The Deputy is 100% correct. I recall from my time in the Department of Health, there would be a discussion on school leavers every year. I found it slightly insulting, because the discussion was on what we would do about a day care or a respite place. These are very important provisions, on which we need to do more, but they are not the totality. At the time children were talking to their parents about what they would do next, we seemed to think our only responsibility, as a State, was to provide the health service piece and we did not always get that right either. We need to now talk directly to the students, at an early stage in second level, as to what they want to do when they leave and put the supports in place. I had a good meeting with Down Syndrome Ireland, but I will always remember one of the mothers telling me I had no idea how hard it was, in that not only did she not watch her child progress when he or she left school, she was actually watching the child regress. That is a disgrace and a shame on all of us as a collective. I am determined, if my Department does nothing else, to apply a real focus to this. We have many good initiatives going on, including a fund for students with disabilities and good supports and examples, such as Trinity, but they are still examples. It needs to be embedded. The Deputy is correct in that it is not just higher education; it could be further education, training or higher education. It is about the same diversity of choice. With €5 million, let us get on with a number of projects, led by learners and grounded in the UN Convention on the Rights of People with Disabilities.

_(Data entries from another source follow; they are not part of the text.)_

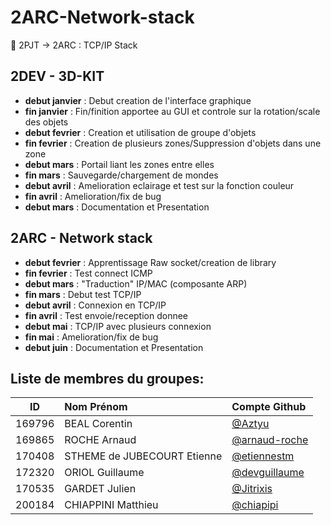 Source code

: 2ARC-Network-stack
==================

:busts_in_silhouette: 2PJT → 2ARC : TCP/IP Stack

## 2DEV - 3D-KIT

* **debut janvier** :	Debut creation de l'interface graphique
* **fin janvier** :	Fin/finition apportee au GUI et controle sur la rotation/scale des objets
* **debut fevrier** :	Creation et utilisation de groupe d'objets
* **fin fevrier** :	Creation de plusieurs zones/Suppression d'objets dans une zone
* **debut mars** :		Portail liant les zones entre elles
* **fin mars** :		Sauvegarde/chargement de mondes
* **debut avril** :	Amelioration eclairage et test sur la fonction couleur
* **fin avril** :		Amelioration/fix de bug
* **debut mars** :		Documentation et Presentation

## 2ARC - Network stack

* **debut fevrier** : 	Apprentissage Raw socket/creation de library
* **fin fevrier** :	Test connect ICMP
* **debut mars** :		"Traduction" IP/MAC (composante ARP)
* **fin mars** :		Debut test TCP/IP
* **debut avril** :	Connexion en TCP/IP
* **fin avril** :		Test envoie/reception donnee
* **debut mai** : 		TCP/IP avec plusieurs connexion
* **fin mai** : 		Amelioration/fix de bug 
* **debut juin** : 	Documentation et Presentation

## Liste de membres du groupes:

|  ID    |  Nom Prénom                 |  Compte Github                                   |
| :----: | :-------------------------- | :----------------------------------------------- |
| 169796 | BEAL Corentin               | [@Aztyu](https://github.com/Aztyu)               |
| 169865 | ROCHE Arnaud                | [@arnaud-roche](https://github.com/arnaud-roche) |
| 170408 | STHEME de JUBECOURT Etienne | [@etiennestm](https://github.com/etiennestm)     |
| 172320 | ORIOL Guillaume             | [@devguillaume](https://github.com/devguillaume) |
| 170535 | GARDET Julien               | [@Jitrixis](https://github.com/Jitrixis)         |
| 200184 | CHIAPPINI Matthieu		       | [@chiapipi](https://github.com/chiapipi)		      |
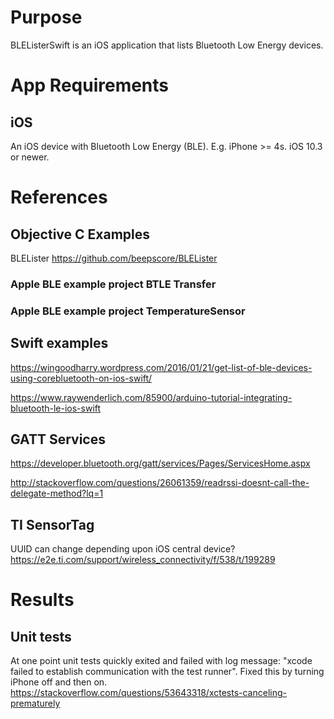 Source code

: # Purpose
BLEListerSwift is an iOS application that lists Bluetooth Low Energy devices.

# App Requirements

## iOS
An iOS device with Bluetooth Low Energy (BLE). E.g. iPhone >= 4s.
iOS 10.3 or newer.

# References

## Objective C Examples
BLELister
https://github.com/beepscore/BLELister

### Apple BLE example project BTLE Transfer
### Apple BLE example project TemperatureSensor

## Swift examples
https://wingoodharry.wordpress.com/2016/01/21/get-list-of-ble-devices-using-corebluetooth-on-ios-swift/

https://www.raywenderlich.com/85900/arduino-tutorial-integrating-bluetooth-le-ios-swift

## GATT Services
https://developer.bluetooth.org/gatt/services/Pages/ServicesHome.aspx

http://stackoverflow.com/questions/26061359/readrssi-doesnt-call-the-delegate-method?lq=1

## TI SensorTag
UUID can change depending upon iOS central device?
https://e2e.ti.com/support/wireless_connectivity/f/538/t/199289

# Results

## Unit tests
At one point unit tests quickly exited and failed with log message:
"xcode failed to establish communication with the test runner".
Fixed this by turning iPhone off and then on.
https://stackoverflow.com/questions/53643318/xctests-canceling-prematurely
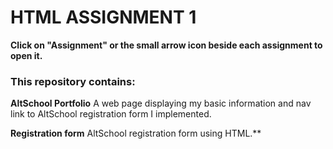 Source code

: # HTML ASSIGNMENT 1


**Click on "Assignment" or the small arrow icon beside each assignment to open it.**

### This repository contains:

**AltSchool Portfolio**
A web page displaying my basic information and nav link to AltSchool registration form I implemented.

**Registration form**
AltSchool registration form using HTML.** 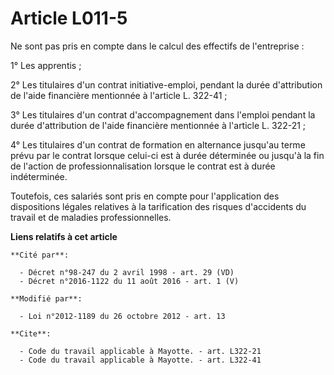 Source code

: # Article L011-5

Ne sont pas pris en compte dans le calcul des effectifs de l'entreprise : 

1° Les apprentis ; 

2° Les titulaires d'un contrat initiative-emploi, pendant la durée d'attribution de l'aide financière mentionnée à l'article
L. 322-41 ; 

3° Les titulaires d'un contrat d'accompagnement dans l'emploi pendant la durée d'attribution de l'aide financière mentionnée
à l'article L. 322-21 ; 

4° Les titulaires d'un contrat de formation en alternance jusqu'au terme prévu par le contrat lorsque celui-ci est à durée
déterminée ou jusqu'à la fin de l'action de professionnalisation lorsque le contrat est à durée indéterminée. 

Toutefois, ces salariés sont pris en compte pour l'application des dispositions légales relatives à la tarification des
risques d'accidents du travail et de maladies professionnelles.

**Liens relatifs à cet article**

	**Cité par**:

	  - Décret n°98-247 du 2 avril 1998 - art. 29 (VD)
	  - Décret n°2016-1122 du 11 août 2016 - art. 1 (V)

	**Modifié par**:

	  - Loi n°2012-1189 du 26 octobre 2012 - art. 13

	**Cite**:

	  - Code du travail applicable à Mayotte. - art. L322-21
	  - Code du travail applicable à Mayotte. - art. L322-41
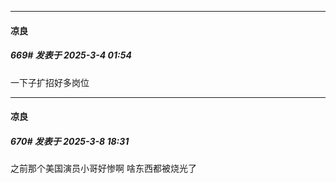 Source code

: ﻿
*****

####  凉良  
##### 669#       发表于 2025-3-4 01:54

一下子扩招好多岗位 

*****

####  凉良  
##### 670#       发表于 2025-3-8 18:31

之前那个美国演员小哥好惨啊 啥东西都被烧光了

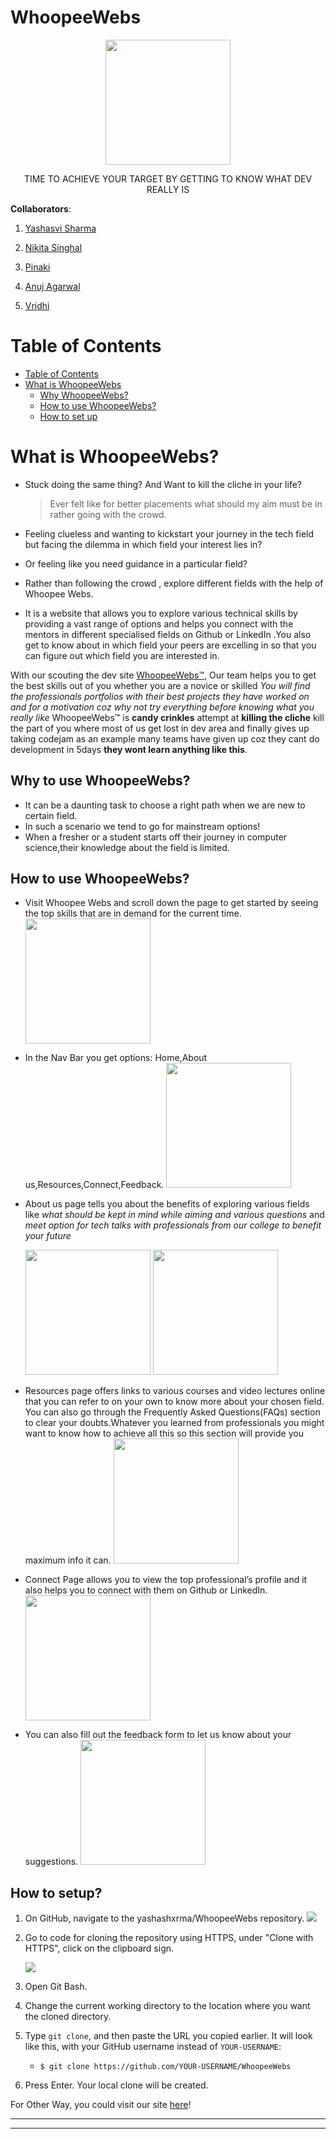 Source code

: # WhoopeeWebs
<p align="center">
    <img src=img/ww.png height=200>
</p>
<p align="center">TIME TO ACHIEVE YOUR TARGET BY GETTING TO KNOW WHAT DEV REALLY IS</p>


**Collaborators**:

1. [Yashasvi Sharma](https://github.com/yashashxrma)

2. [Nikita Singhal](https://github.com/nikita78699)

3. [Pinaki](https://github.com/pinaki18)

4. [Anuj Agarwal](https://github.com/anuj489/anuj489.git)

5. [Vridhi](https://github.com/vridhi4/vridhi.git)

# Table of Contents

- [Table of Contents](#table-of-contents)
- [What is WhoopeeWebs](#What-is-WhoopeeWebs)
  - [Why WhoopeeWebs?](#Why-to-use-WhoopeeWebs)
  - [How to use WhoopeeWebs?](#how-to-use-WhoopeeWebs)
  - [How to set up](#how-to-set-up)

# What is WhoopeeWebs?

- Stuck doing the same thing? And Want to kill the cliche in your life?

  > Ever felt like for better placements what should my aim must be in rather going with the crowd.

- Feeling clueless and wanting to kickstart your journey in the tech field but facing the dilemma in which field your interest lies in?
- Or feeling like you need guidance in a particular field?
- Rather than following the crowd , explore different fields with the help of Whoopee Webs.
- It is a website that allows you to explore various technical skills by providing a vast range of options and helps you connect with the mentors in different specialised fields on Github or LinkedIn .You also get to know about in which field your peers are excelling in so that you can figure out which field you are interested in.

With our scouting the dev site [WhoopeeWebs™](https://unruffled-mayer-0f7872.netlify.app/), Our team helps you to get the best skills out of you whether you are a novice or skilled *You will find the professionals portfolios with their best projects they have worked on and for a motivation coz why not try everything before knowing what you really like*  WhoopeeWebs™ is **candy crinkles** attempt at **killing the cliche** kill the part of you where most of us get lost in dev area and finally gives up taking codejam as an example many teams have given up coz they cant do development in 5days **they wont learn anything like this**.
## Why to use WhoopeeWebs?
- It can be a daunting task to choose a right path when we are new to certain field. 
- In such a scenario we tend to go for mainstream options!
- When a fresher or a student starts off their journey in computer science,their knowledge about the field is limited.

## How to use WhoopeeWebs?
- Visit Whoopee Webs and scroll down the page to get started by seeing the top skills that are in demand for the current time.
  <img src=img/2.PNG height=200>


- In the Nav Bar you get options: Home,About us,Resources,Connect,Feedback.
  <img src=img/1.PNG height=200>


- About us page tells you about the benefits of exploring various fields like *what should be kept in mind while aiming and various questions* and *meet option for tech talks with professionals from our college to benefit your future*
   
  <img src=img/6.PNG height=200>
  <img src=img/7.PNG height=200>

- Resources page offers links to various courses and video lectures online that you can refer to on your own to know more about your chosen field. You can also go through the Frequently Asked Questions(FAQs) section to clear your doubts.Whatever you learned from professionals you might want to know how to achieve all this so this section will provide you maximum info it can.
    <img src=img/3.PNG height=200>
  
- Connect Page allows you to view the top professional’s profile and it also helps you to connect with them on Github or LinkedIn.
    <img src=img/4.PNG height=200>


- You can also fill out the feedback form to let us know about your suggestions.
    <img src=img/5.PNG height=200>




## How to setup?

1. On GitHub, navigate to the yashashxrma/WhoopeeWebs repository.
   <img src=img/11.PNG>

2. Go to code for cloning the repository using HTTPS, under "Clone with HTTPS", click on the clipboard sign.

   <img src=img/22.PNG>

3. Open Git Bash.
4. Change the current working directory to the location where you want the cloned directory.
5. Type `git clone`, and then paste the URL you copied earlier. It will look like this, with your GitHub username instead of `YOUR-USERNAME`:

   - `$ git clone https://github.com/YOUR-USERNAME/WhoopeeWebs`

6. Press Enter. Your local clone will be created.
    
For Other Way, you could visit our site [here](https://unruffled-mayer-0f7872.netlify.app/)!

---


---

I could not agree more with the Minister. The point he made about regression is especially appropriate. I recall one graduate from the Trinity Centre for People with Intellectual Disabilities who did not have a job to go to and went back to a day care facility. By the time of her graduation, she did not have the confidence to stand up from her seat to go to get her certificate. That is the scale of regression. We need to work with Irish business which has been so responsive to this. It is inclusive for everybody working in business to see somebody with intellectual disabilities on the reception desk, at the forefront, working in HR and in meaningful, real jobs that are part of the organisation, instead of regressing. This is about empowering those people who choose to go to university. The Trinity Centre for People with Intellectual Disabilities is an especially strong model; it is a gold star. As the Minister said, the challenge is to extend that to all other universities and make that accessible, irrespective of what part of the country one is in. These are viable options and parents of young people with intellectual disabilities should not be frightened of that day when they cease to have the learning supports around them that help them continue to progress. I thank the Minister for his work.

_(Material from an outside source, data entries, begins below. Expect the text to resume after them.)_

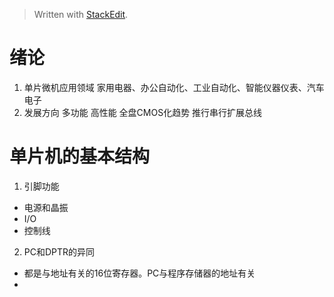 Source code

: > Written with [StackEdit](https://stackedit.io/).
# 绪论
1. 单片微机应用领域
家用电器、办公自动化、工业自动化、智能仪器仪表、汽车电子
2. 发展方向
多功能 高性能 全盘CMOS化趋势 推行串行扩展总线
# 单片机的基本结构
1. 引脚功能
- 电源和晶振
- I/O
- 控制线
2. PC和DPTR的异同
- 都是与地址有关的16位寄存器。PC与程序存储器的地址有关
- 
<!--stackedit_data:
eyJoaXN0b3J5IjpbLTYxODMzNjEyLC03ODg4MTkyNjgsMjAzNj
g4OTk4MCwtMTMzNjcwMDM4MywxNjU1NTc4ODE4LDE4Mjk2ODYw
NDcsLTU0NDQxNTgxNywxODA4ODU5NDI0LDczMDk5ODExNl19
--> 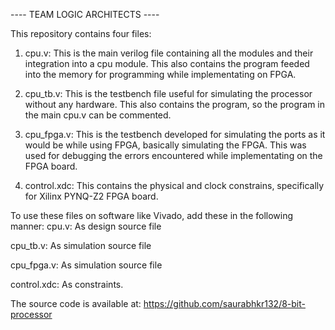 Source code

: ---- TEAM  LOGIC ARCHITECTS ----

This repository contains four files:
1. cpu.v: This is the main verilog file containing all the modules and their integration into a cpu module. This also contains the program feeded into the memory for programming while implementating on FPGA.

2. cpu_tb.v: This is the testbench file useful for simulating the processor without any hardware. This also contains the program, so the program in the main cpu.v can be commented.

3. cpu_fpga.v: This is the testbench developed for simulating the ports as it would be while using FPGA, basically simulating the FPGA. This was used for debugging the errors encountered while implementating on the FPGA board.

4. control.xdc: This contains the physical and clock constrains, specifically for Xilinx PYNQ-Z2 FPGA board.

To use these files on software like Vivado, add these in the following manner:
cpu.v: As design source file

cpu_tb.v: As simulation source file

cpu_fpga.v: As simulation source file

control.xdc: As constraints.

The source code is available at: https://github.com/saurabhkr132/8-bit-processor
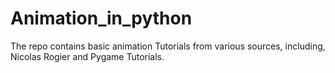 # Animation_in_python
The repo contains basic animation Tutorials from various sources, including, Nicolas Rogier and Pygame Tutorials.
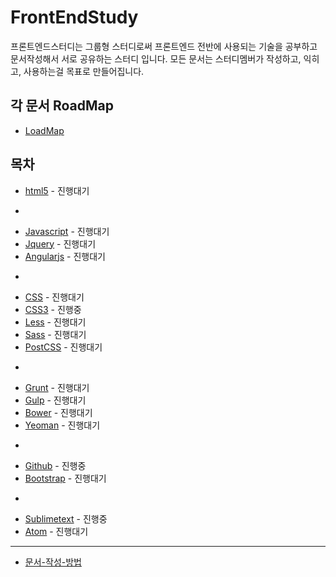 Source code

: # FrontEndStudy

프론트엔드스터디는 그룹형 스터디로써 프론트엔드 전반에 사용되는 기술을 공부하고 문서작성해서 서로 공유하는 스터디 입니다.
모든 문서는 스터디멤버가 작성하고, 익히고, 사용하는걸 목표로 만들어집니다.

## 각 문서 RoadMap

* [LoadMap](document/RoadMap/README.md)

## 목차

* [html5](document/html5/README.md) - 진행대기

-
* [Javascript](document/Javascript/README.md) - 진행대기
* [Jquery](document/Jquery/README.md) - 진행대기
* [Angularjs](document/Angularjs/README.md) - 진행대기

-
* [CSS](document/CSS/README.md) - 진행대기
* [CSS3](document/CSS3/README.md) - 진행중
* [Less](document/Less/README.md) - 진행대기
* [Sass](document/Sass/README.md) - 진행대기
* [PostCSS](document/PostCSS/README.md) - 진행대기

-
* [Grunt](document/Grunt/README.md) - 진행대기
* [Gulp](document/Gulp/README.md) - 진행대기
* [Bower](document/Bower/README.md) - 진행대기
* [Yeoman](document/Yeoman/README.md) - 진행대기

-
* [Github](document/Github/README.md) - 진행중
* [Bootstrap](document/Bootstrap/README.md) - 진행대기

-
* [Sublimetext](document/Sublimetext/README.md) - 진행중
* [Atom](document/Atom/README.md) - 진행대기


----------------------

* [문서-작성-방법](document/문서-작성-방법.md)
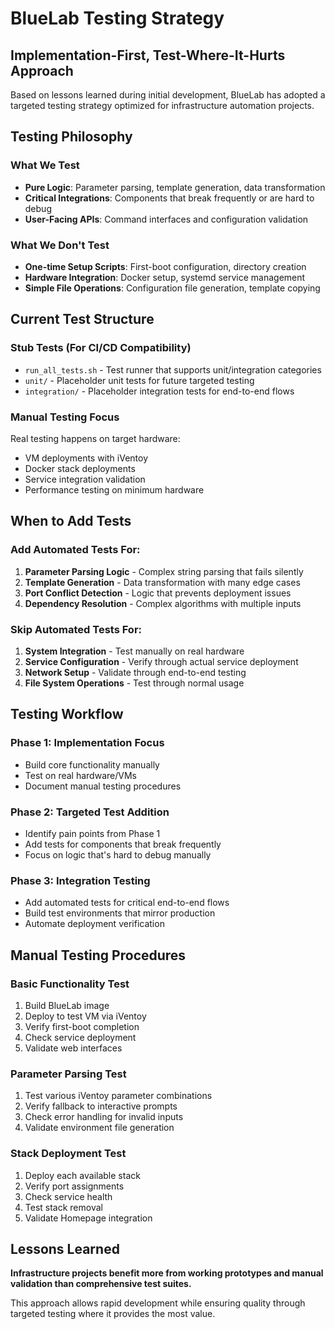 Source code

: # BlueLab Testing Strategy

## Implementation-First, Test-Where-It-Hurts Approach

Based on lessons learned during initial development, BlueLab has adopted a targeted testing strategy optimized for infrastructure automation projects.

## Testing Philosophy

### What We Test
- **Pure Logic**: Parameter parsing, template generation, data transformation
- **Critical Integrations**: Components that break frequently or are hard to debug
- **User-Facing APIs**: Command interfaces and configuration validation

### What We Don't Test
- **One-time Setup Scripts**: First-boot configuration, directory creation
- **Hardware Integration**: Docker setup, systemd service management
- **Simple File Operations**: Configuration file generation, template copying

## Current Test Structure

### Stub Tests (For CI/CD Compatibility)
- `run_all_tests.sh` - Test runner that supports unit/integration categories
- `unit/` - Placeholder unit tests for future targeted testing
- `integration/` - Placeholder integration tests for end-to-end flows

### Manual Testing Focus
Real testing happens on target hardware:
- VM deployments with iVentoy
- Docker stack deployments  
- Service integration validation
- Performance testing on minimum hardware

## When to Add Tests

### Add Automated Tests For:
1. **Parameter Parsing Logic** - Complex string parsing that fails silently
2. **Template Generation** - Data transformation with many edge cases
3. **Port Conflict Detection** - Logic that prevents deployment issues
4. **Dependency Resolution** - Complex algorithms with multiple inputs

### Skip Automated Tests For:
1. **System Integration** - Test manually on real hardware
2. **Service Configuration** - Verify through actual service deployment
3. **Network Setup** - Validate through end-to-end testing
4. **File System Operations** - Test through normal usage

## Testing Workflow

### Phase 1: Implementation Focus
- Build core functionality manually
- Test on real hardware/VMs
- Document manual testing procedures

### Phase 2: Targeted Test Addition
- Identify pain points from Phase 1
- Add tests for components that break frequently
- Focus on logic that's hard to debug manually

### Phase 3: Integration Testing
- Add automated tests for critical end-to-end flows
- Build test environments that mirror production
- Automate deployment verification

## Manual Testing Procedures

### Basic Functionality Test
1. Build BlueLab image
2. Deploy to test VM via iVentoy
3. Verify first-boot completion
4. Check service deployment
5. Validate web interfaces

### Parameter Parsing Test
1. Test various iVentoy parameter combinations
2. Verify fallback to interactive prompts
3. Check error handling for invalid inputs
4. Validate environment file generation

### Stack Deployment Test
1. Deploy each available stack
2. Verify port assignments
3. Check service health
4. Test stack removal
5. Validate Homepage integration

## Lessons Learned

**Infrastructure projects benefit more from working prototypes and manual validation than comprehensive test suites.**

This approach allows rapid development while ensuring quality through targeted testing where it provides the most value.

I ask the Minister to examine the issue of people with intellectual disabilities in rural areas getting to the centre of further training, education and so on. It can be a massive challenge. They do not qualify for the second level school transport scheme. Their parents are quite often working and they cannot get to the centre, which may be many miles away and very often the distances between certain workplaces and centres can be lengthy. That is causing a massive challenge and huge stress. I ask the Minister, with his colleagues, to examine this as a matter of urgency. Has the Minister engaged with the Open Doors Initiative which has done considerable good work in this area?

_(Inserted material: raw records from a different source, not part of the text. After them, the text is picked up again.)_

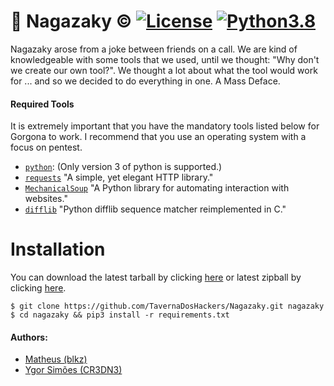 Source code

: # 🌸 Nagazaky &copy; [![License](https://img.shields.io/badge/License-MIT-critical.svg?style=flat-square)](https://github.com/TavernaDosHackers/Nagazaky/blob/master/LICENSE) [![Python3.8](https://img.shields.io/badge/Python-3.8-yellow.svg?style=flat-square&logo=python)](https://www.python.org/)

  Nagazaky arose from a joke between friends on a call. We are kind of knowledgeable with some tools that we used, until we thought: "Why don't we create our own tool?". 
  We thought a lot about what the tool would work for ... and so we decided to do everything in one. A Mass Deface.


#### Required Tools
It is extremely important that you have the mandatory tools listed below for Gorgona to work.
I recommend that you use an operating system with a focus on pentest.

* [`python`](https://www.python.org/): (Only version 3 of python is supported.)
* [`requests`](https://requests.readthedocs.io/) "A simple, yet elegant HTTP library."
* [`MechanicalSoup`](https://github.com/MechanicalSoup/MechanicalSoup/) "A Python library for automating interaction with websites."
* [`difflib`](https://docs.python.org/2/library/difflib.html) "Python difflib sequence matcher reimplemented in C."


# Installation
You can download the latest tarball by clicking [here](https://github.com/TavernaDosHackers/Nagazaky/tarball/master) or latest zipball by clicking  [here](https://github.com/TavernaDosHackers/Nagazaky/zipball/master).

    $ git clone https://github.com/TavernaDosHackers/Nagazaky.git nagazaky
    $ cd nagazaky && pip3 install -r requirements.txt

#### Authors:
- [Matheus (blkz)](https://github.com/blkzy "Matheus (blkz)")
- [Ygor Simões (CR3DN3)](https://github.com/CR3DN3 "Ygor Simões (CR3DN3)")
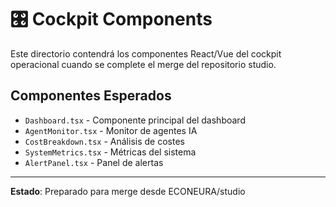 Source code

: # 🎛️ Cockpit Components

Este directorio contendrá los componentes React/Vue del cockpit operacional cuando se complete el merge del repositorio studio.

## Componentes Esperados

- `Dashboard.tsx` - Componente principal del dashboard
- `AgentMonitor.tsx` - Monitor de agentes IA
- `CostBreakdown.tsx` - Análisis de costes
- `SystemMetrics.tsx` - Métricas del sistema
- `AlertPanel.tsx` - Panel de alertas

---

**Estado**: Preparado para merge desde ECONEURA/studio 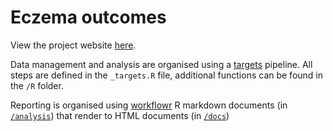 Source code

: # Eczema outcomes

View the project website [here](https://julianmatthewman.github.io/Eczema_outcomes/).

Data management and analysis are organised using a [targets](https://github.com/ropensci/targets) pipeline. All steps are defined in the `_targets.R` file, additional functions can be found in the `/R` folder.

Reporting is organised using [workflowr](https://github.com/workflowr/workflowr) R markdown documents (in [`/analysis`](../analysis)) that render to HTML documents (in [`/docs`](../docs))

I am glad we are discussing this topic, about which the Minister has heard me contribute many times previously, because one of the greatest tragedies is what we lose out on when we do not invest properly in young people with disabilities.

I am glad the Minister referred to the Minister of State with responsibility for special education, Deputy Madigan. I welcome this initiative and others that will follow but we must address the issues at second level. I know of a 15-year-old boy with autism who has not been at school since last September. The school is looking for the resources but the special educational needs organisers, SENOs, and others are refusing to give them. In fact, they are working from the point of view that the school must somehow be wasting hours or something. I was glad to see 1,000 new special needs assistants, SNAs, announced in the budget yesterday but if we go on another three weeks and people do not get what they need within those schools, we are not giving them the chance. I will work with the Minister in whatever way possible to make things happen for young people with disabilities, and autism in particular.

I thank all colleagues for contributing to this debate and Deputy Carroll MacNeill for tabling this question. I will certainly follow up on the points they have made. I do not believe I have met representatives of the organisation Deputy Stanton mentioned but I will make it my business to do so. I fully agree with Deputy Conway-Walsh's point. I do not profess to be an expert on this, but I think the lack of transition planning is a big issue and I know my colleagues, Deputies Madigan and Rabbitte, think that too. It is not for me to tell the Oireachtas committee what to do but perhaps we could delve into this in some detail at a meeting of the education committee with myself, the Department of Education, the Minister of State with responsibility for special education and the Minister of State with responsibility for disabilities. There is a lot of good work going on but it is fragmented and it needs to be joined up. I will work with people across the House in doing this. Crucially, it cannot be us telling the people with disabilities what we are going to put in place. I know we all agree on that. It has to be about listening to them and what they want. On the rural issue, the education and training board, ETB, network has a role to play here. The ETBs are in every community in Ireland and we need to look at how we can expand their role and support them to do that. I would love to explore this in more detail with the Deputies.